6.2. Tornando al caso di specie, da quanto si è detto in relazione al secondo motivo emerge come, pur mancando precedenti di questa Corte, fosse in realtà ben possibile, al termine dell’esposto e non difficile procedimento interpretativo, individuare con sicurezza e univocamente nell’anno d’imposta in cui sorge il diritto del socio alla liquidazione della quota l’anno nel quale deve essere interamente dedotto il componente negativo costituito dalla spesa della società di persone relativa alla cosiddetta “differenza da recesso”.

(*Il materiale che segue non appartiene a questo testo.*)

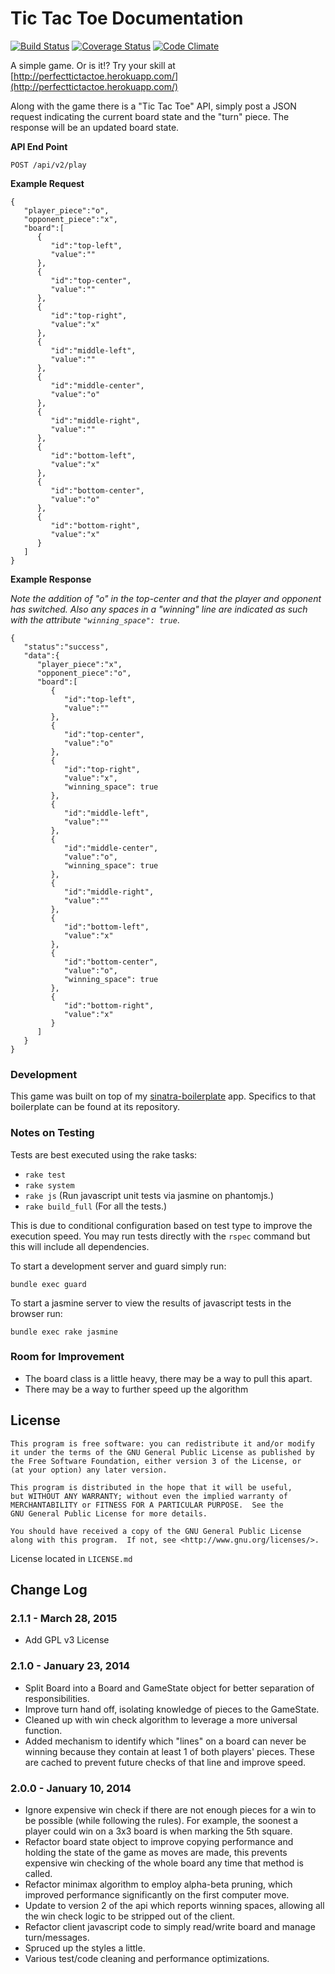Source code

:# Tic Tac Toe Documentation

[![Build Status](https://travis-ci.org/jasonrobertfox/tictactoe.png?branch=master)](https://travis-ci.org/jasonrobertfox/tictactoe) [![Coverage Status](https://coveralls.io/repos/jasonrobertfox/tictactoe/badge.png)](https://coveralls.io/r/jasonrobertfox/tictactoe) [![Code Climate](https://codeclimate.com/github/jasonrobertfox/tictactoe.png)](https://codeclimate.com/github/jasonrobertfox/tictactoe)

A simple game. Or is it!? Try your skill at [http://perfecttictactoe.herokuapp.com/](http://perfecttictactoe.herokuapp.com/)

Along with the game there is a "Tic Tac Toe" API, simply post a JSON request indicating the current board state and the "turn" piece. The response will be an updated board state.

**API End Point**

    POST /api/v2/play

**Example Request**

    {
       "player_piece":"o",
       "opponent_piece":"x",
       "board":[
          {
             "id":"top-left",
             "value":""
          },
          {
             "id":"top-center",
             "value":""
          },
          {
             "id":"top-right",
             "value":"x"
          },
          {
             "id":"middle-left",
             "value":""
          },
          {
             "id":"middle-center",
             "value":"o"
          },
          {
             "id":"middle-right",
             "value":""
          },
          {
             "id":"bottom-left",
             "value":"x"
          },
          {
             "id":"bottom-center",
             "value":"o"
          },
          {
             "id":"bottom-right",
             "value":"x"
          }
       ]
    }

**Example Response**

*Note the addition of "o" in the top-center and that the player and opponent has switched. Also any spaces in a "winning" line are indicated as such with the attribute `"winning_space": true`*.

    {
       "status":"success",
       "data":{
          "player_piece":"x",
          "opponent_piece":"o",
          "board":[
             {
                "id":"top-left",
                "value":""
             },
             {
                "id":"top-center",
                "value":"o"
             },
             {
                "id":"top-right",
                "value":"x",
                "winning_space": true
             },
             {
                "id":"middle-left",
                "value":""
             },
             {
                "id":"middle-center",
                "value":"o",
                "winning_space": true
             },
             {
                "id":"middle-right",
                "value":""
             },
             {
                "id":"bottom-left",
                "value":"x"
             },
             {
                "id":"bottom-center",
                "value":"o",
                "winning_space": true
             },
             {
                "id":"bottom-right",
                "value":"x"
             }
          ]
       }
    }

### Development
This game was built on top of my [sinatra-boilerplate](https://github.com/neverstopbuilding/sinatra-boilerplate) app. Specifics to that boilerplate can be found at its repository.

### Notes on Testing
Tests are best executed using the rake tasks:

- `rake test`
- `rake system`
- `rake js` (Run javascript unit tests via jasmine on phantomjs.)
- `rake build_full` (For all the tests.)

This is due to conditional configuration based on test type to improve the execution speed. You may run tests directly with the `rspec` command but this will include all dependencies.

To start a development server and guard simply run:

`bundle exec guard`

To start a jasmine server to view the results of javascript tests in the browser run:

`bundle exec rake jasmine`

### Room for Improvement
- The board class is a little heavy, there may be a way to pull this apart.
- There may be a way to further speed up the algorithm

## License
```
This program is free software: you can redistribute it and/or modify
it under the terms of the GNU General Public License as published by
the Free Software Foundation, either version 3 of the License, or
(at your option) any later version.

This program is distributed in the hope that it will be useful,
but WITHOUT ANY WARRANTY; without even the implied warranty of
MERCHANTABILITY or FITNESS FOR A PARTICULAR PURPOSE.  See the
GNU General Public License for more details.

You should have received a copy of the GNU General Public License
along with this program.  If not, see <http://www.gnu.org/licenses/>.
```
License located in `LICENSE.md`

## Change Log

### 2.1.1 - March 28, 2015
- Add GPL v3 License

### 2.1.0 - January 23, 2014
- Split Board into a Board and GameState object for better separation of responsibilities.
- Improve turn hand off, isolating knowledge of pieces to the GameState.
- Cleaned up with win check algorithm to leverage a more universal function.
- Added mechanism to identify which "lines" on a board can never be winning because they contain at least 1 of both players' pieces. These are cached to prevent future checks of that line and improve speed.

### 2.0.0 - January 10, 2014

- Ignore expensive win check if there are not enough pieces for a win to be possible (while following the rules). For example, the soonest a player could win on a 3x3 board is when marking the 5th square.
- Refactor board state object to improve copying performance and holding the state of the game as moves are made, this prevents expensive win checking of the whole board any time that method is called.
- Refactor minimax algorithm to employ alpha-beta pruning, which improved performance significantly on the first computer move.
- Update to version 2 of the api which reports winning spaces, allowing all the win check logic to be stripped out of the client.
- Refactor client javascript code to simply read/write board and manage turn/messages.
- Spruced up the styles a little.
- Various test/code cleaning and performance optimizations.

Quanto, poi, all’asserita esistenza, in materia, di “diverse interpretazioni di Agenzie delle entrate regionali, dell’Assonime ed improprie risoluzioni ed istruzioni da parte dell’Agenzia delle entrate”, l’allegazione di tali ritenuti fatti indice di incertezza è priva sia di specificità, avendo i ricorrenti omesso, anche altrove nel ricorso, di richiamare compiutamente il contenuto delle “interpretazioni” e delle “risoluzioni ed istruzioni” invocate, sia di autosufficienza, non avendo gli stessi ricorrenti neppure provveduto ad allegare al ricorso, come richiesto dall’art. 369 c.p.c., comma 2, n. 4), c.p.c., i documenti contenenti le stesse “interpretazioni” e “risoluzioni ed istruzioni”.

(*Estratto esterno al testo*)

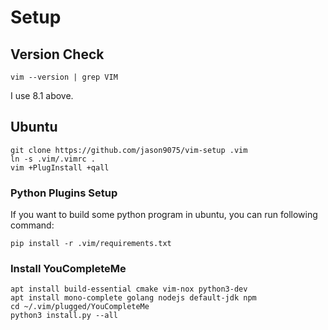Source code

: # Setup
## Version Check
```
vim --version | grep VIM
```
I use 8.1 above.
## Ubuntu

```
git clone https://github.com/jason9075/vim-setup .vim
ln -s .vim/.vimrc .
vim +PlugInstall +qall
```

### Python Plugins Setup
If you want to build some python program in ubuntu, you can run following command:
```
pip install -r .vim/requirements.txt
```
### Install YouCompleteMe
```
apt install build-essential cmake vim-nox python3-dev
apt install mono-complete golang nodejs default-jdk npm
cd ~/.vim/plugged/YouCompleteMe
python3 install.py --all
```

7. In conclusione, il ricorso deve essere rigettato.

PQM

rigetta il ricorso.

Ai sensi del D.P.R. 30 maggio 2002, n. 115, art. 13, comma 1-quater – comma inserito dalla L. 24 dicembre 2012, n. 228, art. 1, comma 17 – si dà atto della sussistenza dei presupposti processuali per il versamento, da parte dei ricorrenti, dell’ulteriore importo a titolo di contributo unificato pari a quello dovuto per il ricorso principale a norma del suddetto art. 13, comma 1-bis, se dovuto.

Così deciso in Roma, il 12 luglio 2021.